Jayapura, Jubi – Wakil Ketua Wakil Ketua Eksternal Komisi Nasional Hak Asasi Manusia atau Komnas HAM RI, Abdul Haris Semendawai menyatakan Komnas HAM mendorong Kejaksaan Agung mengajukan kasasi atas hasil putusan persidangan kasus Paniai Berdarah di Pengadilan HAM Makassar. Dalam putusannya pada Kamis (8/12/2022), majelis hakim Pengadilan HAM Makassar membebaskan terdakwa Isak Sattu, karena tidak terbukti melakukan pelanggaran HAM berat.

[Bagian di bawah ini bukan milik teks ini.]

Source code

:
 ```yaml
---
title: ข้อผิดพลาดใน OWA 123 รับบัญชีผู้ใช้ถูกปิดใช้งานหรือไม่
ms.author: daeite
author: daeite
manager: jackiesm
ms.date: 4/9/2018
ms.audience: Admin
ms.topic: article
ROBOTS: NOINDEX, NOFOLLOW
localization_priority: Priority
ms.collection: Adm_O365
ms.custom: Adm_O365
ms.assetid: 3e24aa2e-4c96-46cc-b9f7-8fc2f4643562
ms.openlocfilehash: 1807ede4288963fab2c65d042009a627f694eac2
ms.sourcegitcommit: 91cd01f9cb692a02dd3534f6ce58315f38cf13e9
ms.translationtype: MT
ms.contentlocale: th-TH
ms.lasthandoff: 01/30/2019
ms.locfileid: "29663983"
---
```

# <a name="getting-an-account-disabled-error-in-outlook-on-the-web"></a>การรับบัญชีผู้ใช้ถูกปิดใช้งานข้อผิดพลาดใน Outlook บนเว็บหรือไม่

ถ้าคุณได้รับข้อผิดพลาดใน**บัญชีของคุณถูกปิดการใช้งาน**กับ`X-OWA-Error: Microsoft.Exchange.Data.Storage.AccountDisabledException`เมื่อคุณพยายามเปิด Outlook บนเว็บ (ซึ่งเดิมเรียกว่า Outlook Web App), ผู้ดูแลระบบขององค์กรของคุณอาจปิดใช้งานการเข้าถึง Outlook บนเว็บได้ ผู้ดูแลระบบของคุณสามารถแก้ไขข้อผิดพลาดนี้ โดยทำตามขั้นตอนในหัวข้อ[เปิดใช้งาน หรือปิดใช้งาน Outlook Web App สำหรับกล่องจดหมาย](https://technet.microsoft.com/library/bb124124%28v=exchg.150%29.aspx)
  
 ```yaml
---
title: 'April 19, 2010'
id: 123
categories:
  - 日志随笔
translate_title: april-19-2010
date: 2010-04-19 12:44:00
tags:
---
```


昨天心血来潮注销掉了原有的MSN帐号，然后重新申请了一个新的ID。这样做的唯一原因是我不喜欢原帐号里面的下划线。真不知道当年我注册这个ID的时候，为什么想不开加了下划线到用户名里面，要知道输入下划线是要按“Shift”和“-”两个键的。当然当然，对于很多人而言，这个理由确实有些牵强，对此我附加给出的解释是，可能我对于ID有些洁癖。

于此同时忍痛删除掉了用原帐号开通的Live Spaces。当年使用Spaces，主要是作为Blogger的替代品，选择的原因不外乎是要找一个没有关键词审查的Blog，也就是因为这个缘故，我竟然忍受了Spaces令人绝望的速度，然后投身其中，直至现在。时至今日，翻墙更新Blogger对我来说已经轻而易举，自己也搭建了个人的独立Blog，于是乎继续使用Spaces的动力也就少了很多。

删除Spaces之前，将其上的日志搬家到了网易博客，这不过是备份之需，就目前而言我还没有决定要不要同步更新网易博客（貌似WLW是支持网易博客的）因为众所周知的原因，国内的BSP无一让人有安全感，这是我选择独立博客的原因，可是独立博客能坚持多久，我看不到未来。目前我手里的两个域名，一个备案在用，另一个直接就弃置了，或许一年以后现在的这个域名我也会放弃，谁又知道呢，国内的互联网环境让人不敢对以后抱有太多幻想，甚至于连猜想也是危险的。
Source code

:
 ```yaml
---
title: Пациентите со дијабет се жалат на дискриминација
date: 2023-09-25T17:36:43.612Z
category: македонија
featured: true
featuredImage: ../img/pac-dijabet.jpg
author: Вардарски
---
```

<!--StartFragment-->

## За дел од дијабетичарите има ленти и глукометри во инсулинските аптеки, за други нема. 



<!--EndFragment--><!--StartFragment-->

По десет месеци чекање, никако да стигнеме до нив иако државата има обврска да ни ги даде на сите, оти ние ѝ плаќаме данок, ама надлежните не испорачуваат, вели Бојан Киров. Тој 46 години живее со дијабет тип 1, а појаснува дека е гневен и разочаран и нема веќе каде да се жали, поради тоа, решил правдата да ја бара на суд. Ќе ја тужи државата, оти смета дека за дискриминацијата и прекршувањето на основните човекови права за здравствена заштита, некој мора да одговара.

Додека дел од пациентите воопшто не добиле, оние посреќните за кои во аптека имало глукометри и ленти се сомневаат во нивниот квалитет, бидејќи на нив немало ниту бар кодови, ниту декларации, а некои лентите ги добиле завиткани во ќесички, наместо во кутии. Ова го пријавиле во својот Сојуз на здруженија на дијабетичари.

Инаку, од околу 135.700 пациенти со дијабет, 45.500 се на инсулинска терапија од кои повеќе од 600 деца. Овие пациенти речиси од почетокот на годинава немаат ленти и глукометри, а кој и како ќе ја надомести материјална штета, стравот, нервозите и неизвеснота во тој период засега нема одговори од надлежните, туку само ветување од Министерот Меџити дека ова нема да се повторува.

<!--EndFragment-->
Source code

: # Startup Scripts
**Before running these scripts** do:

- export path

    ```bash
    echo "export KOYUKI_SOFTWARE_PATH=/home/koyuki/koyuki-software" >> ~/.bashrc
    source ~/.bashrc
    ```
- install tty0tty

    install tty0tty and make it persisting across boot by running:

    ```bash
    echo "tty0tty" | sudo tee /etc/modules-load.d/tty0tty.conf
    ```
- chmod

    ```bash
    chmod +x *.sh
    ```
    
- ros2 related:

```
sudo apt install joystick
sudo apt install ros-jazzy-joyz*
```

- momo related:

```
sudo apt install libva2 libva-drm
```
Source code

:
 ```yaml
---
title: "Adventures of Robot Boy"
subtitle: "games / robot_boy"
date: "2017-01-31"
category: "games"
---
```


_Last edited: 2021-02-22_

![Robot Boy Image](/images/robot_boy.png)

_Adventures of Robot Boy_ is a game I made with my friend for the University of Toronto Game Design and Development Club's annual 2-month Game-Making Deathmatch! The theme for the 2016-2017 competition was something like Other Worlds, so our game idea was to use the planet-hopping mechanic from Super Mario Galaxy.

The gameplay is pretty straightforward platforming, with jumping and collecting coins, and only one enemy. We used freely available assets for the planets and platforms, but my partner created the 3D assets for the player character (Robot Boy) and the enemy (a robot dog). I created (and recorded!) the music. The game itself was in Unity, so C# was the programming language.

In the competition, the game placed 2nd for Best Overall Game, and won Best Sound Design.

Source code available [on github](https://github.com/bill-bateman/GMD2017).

Abdul menyatakan Kejaksaan Agung harus menjalankan upaya hukum atas putusan bebas dalam kasus Paniai Berdarah itu. “Jaksa Agung untuk mengambil upaya hukum terkait dengan putusan tersebut. Kita dorong Jaksa Agung melakukan kasasi,” kata Abdul dalam jumpa pers secara daring, pada Jumat (8/12/2022).
Pada 8 Desember 2022, Pengadilan HAM Makassar menjatuhkan vonis yang menyatakan Isak Sattu tidak terbukti secara sah dan menyakinkan melakukan pelanggaran HAM berat. Majelis hakim yang dipimpin Hakim Ketua Sutisna Sawati bersama Hakim Anggota Abdul Rahman, Siti Noor Laila, Robert Pasaribu, dan Sofi Rahman Dewi membebaskan terdakwa dari segala tuntutan, karena tidak terbuktinya unsur pertanggungjawaban komando. Dari kelima hakim perkara itu, dua hakim menyampaikan pendapat berbeda (dissenting opinion) atas putusan itu.
Abdul menyatakan dari dissenting opinion dari dua [anggota] majelis hakim menyatakan secara de facto Izak Sattu memiliki pangkat tinggi dan punya kewenangan memberikan perintah dalam peristiwa Paniai Berdarah. “Secara de facto Isak Sattu mempunyai kewenangan memberikan perintah, karena dia pangkatnya tinggi. Selain itu pada saat peristiwa terjadi Danramil tidak ada di tempat,” ujarnya.
Abdul menyatakan dissenting opinion itu menunjukkan bahwa kedua hakim menilai sesungguhnya Isak Sattu merupakan penanggungjawab dalam peristiwa Paniai Berdarah 2014. “Dissenting opinion dari dua majelis hakim mengatakan untuk membuktikan seseorang itu sebagai penanggung jawab komando atau memiliki perintah yang efektif terhadap pasukan tidak dilihat dari de jure, tetapi dilihat dari de facto,” katanya.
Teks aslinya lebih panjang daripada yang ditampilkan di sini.